According to Mrs. Saydee-Tarr, the Ministry selected geographies for this pilot using evidence-based criteria to define high levels of multi-dimensional poverty, including informal housing prone to natural disasters, and health-specific infrastructure gaps creating additional vulnerability, for instance, “lack of access to drainage and public facilities.”
“All households within the selected communities like Saye-Town, Blamo-Town, Slipway, and others are eligible to receive support from the Social Cash Transfer to meet immediate household needs and prevent the use of negative coping strategies caused by the pandemic,” she said.
Minister Saydee-Tarr said the cash will be received by a female in every household except where there is no female. “A single person household is fifteen dollars per transfer, while a six-person household is ninety dollars per transfer.”
She said the government is committed to responding to the needs of all citizens and residents alike, as outlined in the Pro Poor Agenda for Prosperity and Development where the Weah-led Administration remains dedicated to lifting one million people out of poverty.
The Minister said her Ministry will continue to seek means through which it can respond to the vulnerable population as the government’s foremost Social Protection Institution.
She said the ministry is currently transferring cash to nearly four thousand beneficial households in Maryland and Grand Kru Counties, furthering that “In December 2020, the project transitioned from physical cash transfer to mobile money through which our beneficiaries in Maryland and Grand Kru received two quarter-payments worth of transfers next month (February).”
Mrs. Saydee-Tarr expressed gratitude to partners FCDO (formerly DFID), USAID, and the World Bank for their support.
Namita Desai, Country Director of Give Directly, said the institution is elated to have been selected by the MGCSP as a partner to deliver their emergency social cash transfer pilot in urban areas during COVID-19.
Madam Desai extended gratitude to FCDO, The World Bank, and USAID for their continued investment and engagement in building a strong social safety net for Liberia.
“We commend the MGCSP for their continued efforts to build the social safety net in Liberia, and for their commitment to reaching vulnerable populations in these unprecedented times.
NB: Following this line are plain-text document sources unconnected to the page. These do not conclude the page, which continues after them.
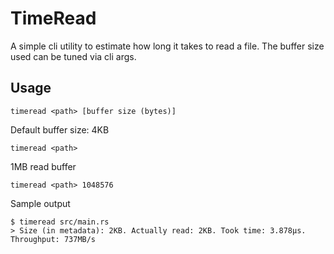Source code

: # TimeRead

A simple cli utility to estimate how long it takes to read a file. The buffer size used can be tuned via cli args.

## Usage

```
timeread <path> [buffer size (bytes)]
```

Default buffer size: 4KB

```shell
timeread <path>
```

1MB read buffer

```shell
timeread <path> 1048576
```

Sample output

```shell
$ timeread src/main.rs
> Size (in metadata): 2KB. Actually read: 2KB. Took time: 3.878µs. Throughput: 737MB/s
```
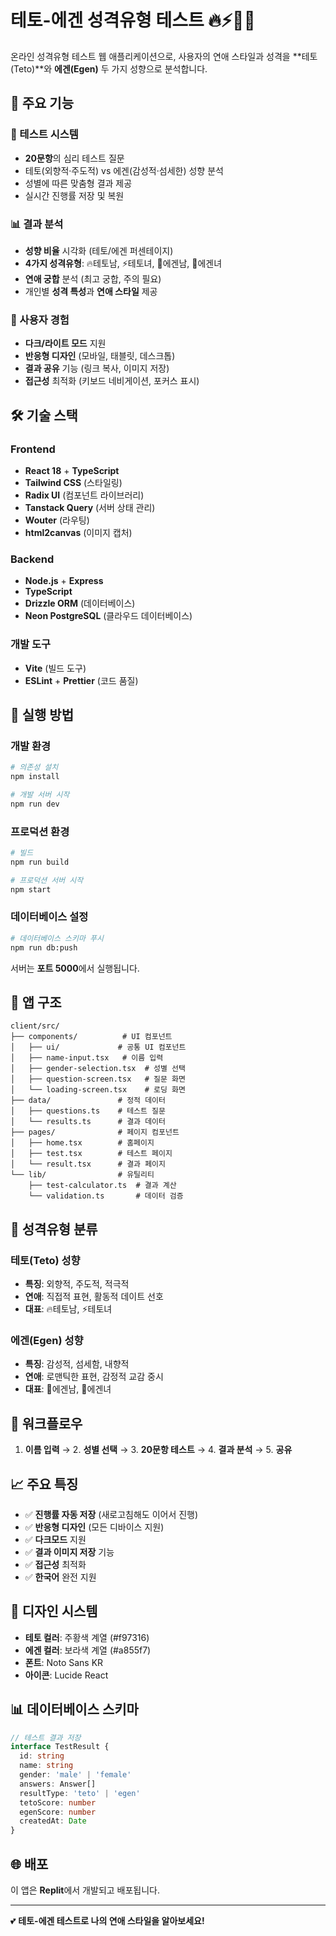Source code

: 
# 테토-에겐 성격유형 테스트 🔥⚡🌙🌸

온라인 성격유형 테스트 웹 애플리케이션으로, 사용자의 연애 스타일과 성격을 **테토(Teto)**와 **에겐(Egen)** 두 가지 성향으로 분석합니다.

## 🌟 주요 기능

### 📝 테스트 시스템
- **20문항**의 심리 테스트 질문
- 테토(외향적·주도적) vs 에겐(감성적·섬세한) 성향 분석
- 성별에 따른 맞춤형 결과 제공
- 실시간 진행률 저장 및 복원

### 📊 결과 분석
- **성향 비율** 시각화 (테토/에겐 퍼센테이지)
- **4가지 성격유형**: 🔥테토남, ⚡테토녀, 🌙에겐남, 🌸에겐녀
- **연애 궁합** 분석 (최고 궁합, 주의 필요)
- 개인별 **성격 특성**과 **연애 스타일** 제공

### 🎨 사용자 경험
- **다크/라이트 모드** 지원
- **반응형 디자인** (모바일, 태블릿, 데스크톱)
- **결과 공유** 기능 (링크 복사, 이미지 저장)
- **접근성** 최적화 (키보드 네비게이션, 포커스 표시)

## 🛠 기술 스택

### Frontend
- **React 18** + **TypeScript**
- **Tailwind CSS** (스타일링)
- **Radix UI** (컴포넌트 라이브러리)
- **Tanstack Query** (서버 상태 관리)
- **Wouter** (라우팅)
- **html2canvas** (이미지 캡처)

### Backend
- **Node.js** + **Express**
- **TypeScript**
- **Drizzle ORM** (데이터베이스)
- **Neon PostgreSQL** (클라우드 데이터베이스)

### 개발 도구
- **Vite** (빌드 도구)
- **ESLint** + **Prettier** (코드 품질)

## 🚀 실행 방법

### 개발 환경
```bash
# 의존성 설치
npm install

# 개발 서버 시작
npm run dev
```

### 프로덕션 환경
```bash
# 빌드
npm run build

# 프로덕션 서버 시작
npm start
```

### 데이터베이스 설정
```bash
# 데이터베이스 스키마 푸시
npm run db:push
```

서버는 **포트 5000**에서 실행됩니다.

## 📱 앱 구조

```
client/src/
├── components/          # UI 컴포넌트
│   ├── ui/             # 공통 UI 컴포넌트
│   ├── name-input.tsx   # 이름 입력
│   ├── gender-selection.tsx  # 성별 선택
│   ├── question-screen.tsx   # 질문 화면
│   └── loading-screen.tsx    # 로딩 화면
├── data/               # 정적 데이터
│   ├── questions.ts    # 테스트 질문
│   └── results.ts      # 결과 데이터
├── pages/              # 페이지 컴포넌트
│   ├── home.tsx        # 홈페이지
│   ├── test.tsx        # 테스트 페이지
│   └── result.tsx      # 결과 페이지
└── lib/                # 유틸리티
    ├── test-calculator.ts  # 결과 계산
    └── validation.ts       # 데이터 검증
```

## 🎯 성격유형 분류

### 테토(Teto) 성향
- **특징**: 외향적, 주도적, 적극적
- **연애**: 직접적 표현, 활동적 데이트 선호
- **대표**: 🔥테토남, ⚡테토녀

### 에겐(Egen) 성향
- **특징**: 감성적, 섬세함, 내향적
- **연애**: 로맨틱한 표현, 감정적 교감 중시
- **대표**: 🌙에겐남, 🌸에겐녀

## 🔄 워크플로우

1. **이름 입력** → 2. **성별 선택** → 3. **20문항 테스트** → 4. **결과 분석** → 5. **공유**

## 📈 주요 특징

- ✅ **진행률 자동 저장** (새로고침해도 이어서 진행)
- ✅ **반응형 디자인** (모든 디바이스 지원)
- ✅ **다크모드** 지원
- ✅ **결과 이미지 저장** 기능
- ✅ **접근성** 최적화
- ✅ **한국어** 완전 지원

## 🎨 디자인 시스템

- **테토 컬러**: 주황색 계열 (#f97316)
- **에겐 컬러**: 보라색 계열 (#a855f7)
- **폰트**: Noto Sans KR
- **아이콘**: Lucide React

## 📊 데이터베이스 스키마

```typescript
// 테스트 결과 저장
interface TestResult {
  id: string
  name: string
  gender: 'male' | 'female'
  answers: Answer[]
  resultType: 'teto' | 'egen'
  tetoScore: number
  egenScore: number
  createdAt: Date
}
```

## 🌐 배포

이 앱은 **Replit**에서 개발되고 배포됩니다.

---

💕 **테토-에겐 테스트로 나의 연애 스타일을 알아보세요!**
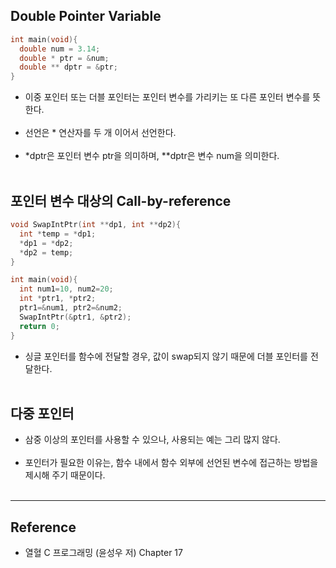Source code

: Double Pointer Variable
-----------------------

```c
int main(void){
  double num = 3.14;
  double * ptr = &num;
  double ** dptr = &ptr;
}
```

-	이중 포인터 또는 더블 포인터는 포인터 변수를 가리키는 또 다른 포인터 변수를 뜻한다.<br><br>
-	선언은 * 연산자를 두 개 이어서 선언한다.<br><br>
-	\*dptr은 포인터 변수 ptr을 의미하며, \**dptr은 변수 num을 의미한다.<br><br>

포인터 변수 대상의 Call-by-reference
------------------------------------

```c
void SwapIntPtr(int **dp1, int **dp2){
  int *temp = *dp1;
  *dp1 = *dp2;
  *dp2 = temp;
}

int main(void){
  int num1=10, num2=20;
  int *ptr1, *ptr2;
  ptr1=&num1, ptr2=&num2;
  SwapIntPtr(&ptr1, &ptr2);
  return 0;
}
```

-	싱글 포인터를 함수에 전달할 경우, 값이 swap되지 않기 때문에 더블 포인터를 전달한다.<br><br>

다중 포인터
-----------

-	삼중 이상의 포인터를 사용할 수 있으나, 사용되는 예는 그리 많지 않다.<br><br>
-	포인터가 필요한 이유는, 함수 내에서 함수 외부에 선언된 변수에 접근하는 방법을 제시해 주기 때문이다.<br><br>

---

Reference
---------

-	열혈 C 프로그래밍 (윤성우 저) Chapter 17
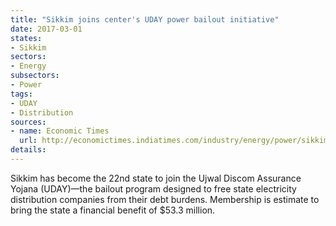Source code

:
 ```yaml
---
title: "Sikkim joins center's UDAY power bailout initiative"
date: 2017-03-01
states:
- Sikkim
sectors:
- Energy
subsectors:
- Power
tags:
- UDAY
- Distribution
sources:
- name: Economic Times
  url: http://economictimes.indiatimes.com/industry/energy/power/sikkim-gets-on-board-for-uday-rs-356-crore-benefit-seen/articleshow/57311890.cms
details:
---
```


Sikkim has become the 22nd state to join the Ujwal Discom Assurance Yojana (UDAY)—the bailout program designed to free state electricity distribution companies from their debt burdens. Membership is estimate to bring the state a financial benefit of $53.3 million.
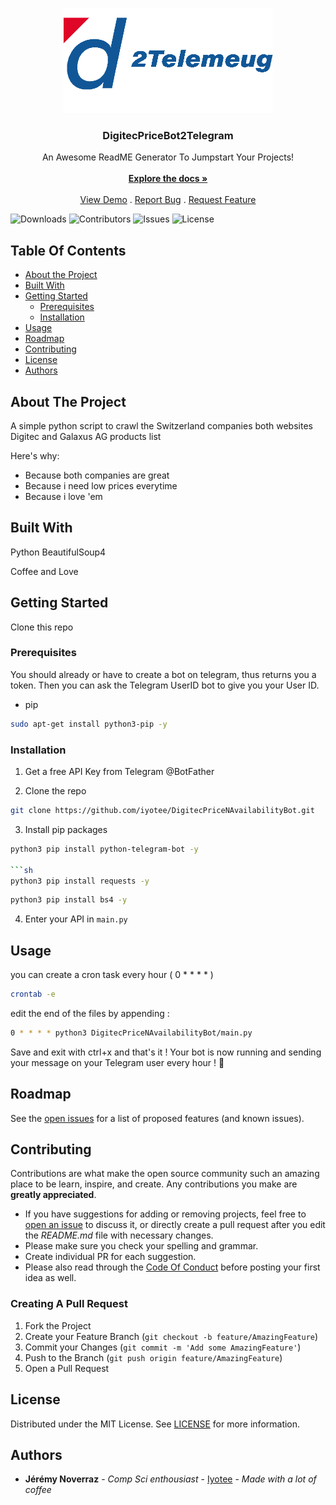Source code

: <p align="center">
  <a href="https://github.com/Iyotee/DigitecPriceNAvailabilityBot">
    <img src="images/logo.png" alt="Logo" width="335" height="168">
  </a>

  <h3 align="center">DigitecPriceBot2Telegram</h3>

  <p align="center">
    An Awesome ReadME Generator To Jumpstart Your Projects!
    <br/>
    <br/>
    <a href="https://github.com/Iyotee/DigitecPriceNAvailabilityBot"><strong>Explore the docs »</strong></a>
    <br/>
    <br/>
    <a href="https://github.com/Iyotee/DigitecPriceNAvailabilityBot">View Demo</a>
    .
    <a href="https://github.com/Iyotee/DigitecPriceNAvailabilityBot/issues">Report Bug</a>
    .
    <a href="https://github.com/Iyotee/DigitecPriceNAvailabilityBot/issues">Request Feature</a>
  </p>
</p>

![Downloads](https://img.shields.io/github/downloads/Iyotee/DigitecPriceNAvailabilityBot/total) ![Contributors](https://img.shields.io/github/contributors/Iyotee/DigitecPriceNAvailabilityBot?color=dark-green) ![Issues](https://img.shields.io/github/issues/Iyotee/DigitecPriceNAvailabilityBot) ![License](https://img.shields.io/github/license/Iyotee/DigitecPriceNAvailabilityBot) 

## Table Of Contents

* [About the Project](#about-the-project)
* [Built With](#built-with)
* [Getting Started](#getting-started)
  * [Prerequisites](#prerequisites)
  * [Installation](#installation)
* [Usage](#usage)
* [Roadmap](#roadmap)
* [Contributing](#contributing)
* [License](#license)
* [Authors](#authors)


## About The Project


A simple python script to crawl the Switzerland companies both websites Digitec and Galaxus AG products list

Here's why:

* Because both companies are great
* Because i need low prices everytime
* Because i love 'em


## Built With

Python
BeautifulSoup4

Coffee and Love

## Getting Started

Clone this repo

### Prerequisites

You should already or have to create a bot on telegram, thus returns you a token. Then you can ask the Telegram UserID bot to give you your User ID.

* pip

```sh
sudo apt-get install python3-pip -y
```

### Installation

1. Get a free API Key from Telegram @BotFather

2. Clone the repo

```sh
git clone https://github.com/iyotee/DigitecPriceNAvailabilityBot.git
```

3. Install pip packages

```sh
python3 pip install python-telegram-bot -y

```sh
python3 pip install requests -y
``````

```sh
python3 pip install bs4 -y
```

4. Enter your API in `main.py`


## Usage

you can create a cron task every hour ( 0 * * * * ) 

```sh
crontab -e
```
edit the end of the files by appending :
```sh
0 * * * * python3 DigitecPriceNAvailabilityBot/main.py
```

Save and exit with ctrl+x and that's it ! Your bot is now running and sending your message on your Telegram user every hour ! 🎊


## Roadmap

See the [open issues](https://github.com/Iyotee/DigitecPriceNAvailabilityBot/issues) for a list of proposed features (and known issues).

## Contributing

Contributions are what make the open source community such an amazing place to be learn, inspire, and create. Any contributions you make are **greatly appreciated**.
* If you have suggestions for adding or removing projects, feel free to [open an issue](https://github.com/Iyotee/DigitecPriceNAvailabilityBot/issues/new) to discuss it, or directly create a pull request after you edit the *README.md* file with necessary changes.
* Please make sure you check your spelling and grammar.
* Create individual PR for each suggestion.
* Please also read through the [Code Of Conduct](https://github.com/Iyotee/DigitecPriceNAvailabilityBot/blob/main/CODE_OF_CONDUCT.md) before posting your first idea as well.

### Creating A Pull Request

1. Fork the Project
2. Create your Feature Branch (`git checkout -b feature/AmazingFeature`)
3. Commit your Changes (`git commit -m 'Add some AmazingFeature'`)
4. Push to the Branch (`git push origin feature/AmazingFeature`)
5. Open a Pull Request

## License

Distributed under the MIT License. See [LICENSE](https://github.com/Iyotee/DigitecPriceNAvailabilityBot/blob/main/LICENSE.md) for more information.

## Authors

* **Jérémy Noverraz** - *Comp Sci enthousiast* - [Iyotee](https://github.com/iyotee/) - *Made with a lot of coffee*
GiveDirectly is proud to play a part in that journey, and echoes the Minister’s hopes that this work can be scaled to reach more people in need.”
Mack Mulbah of the World Bank Country Office here in Liberia said the World Bank will continue to work with the ministry to ensure that the cash transfer reaches vulnerable people across Liberia.
“The Ministry’s capacity is now being built to take care of such initiative, and we want to say thank to the Government of Liberia,” Mr. Mulbah said.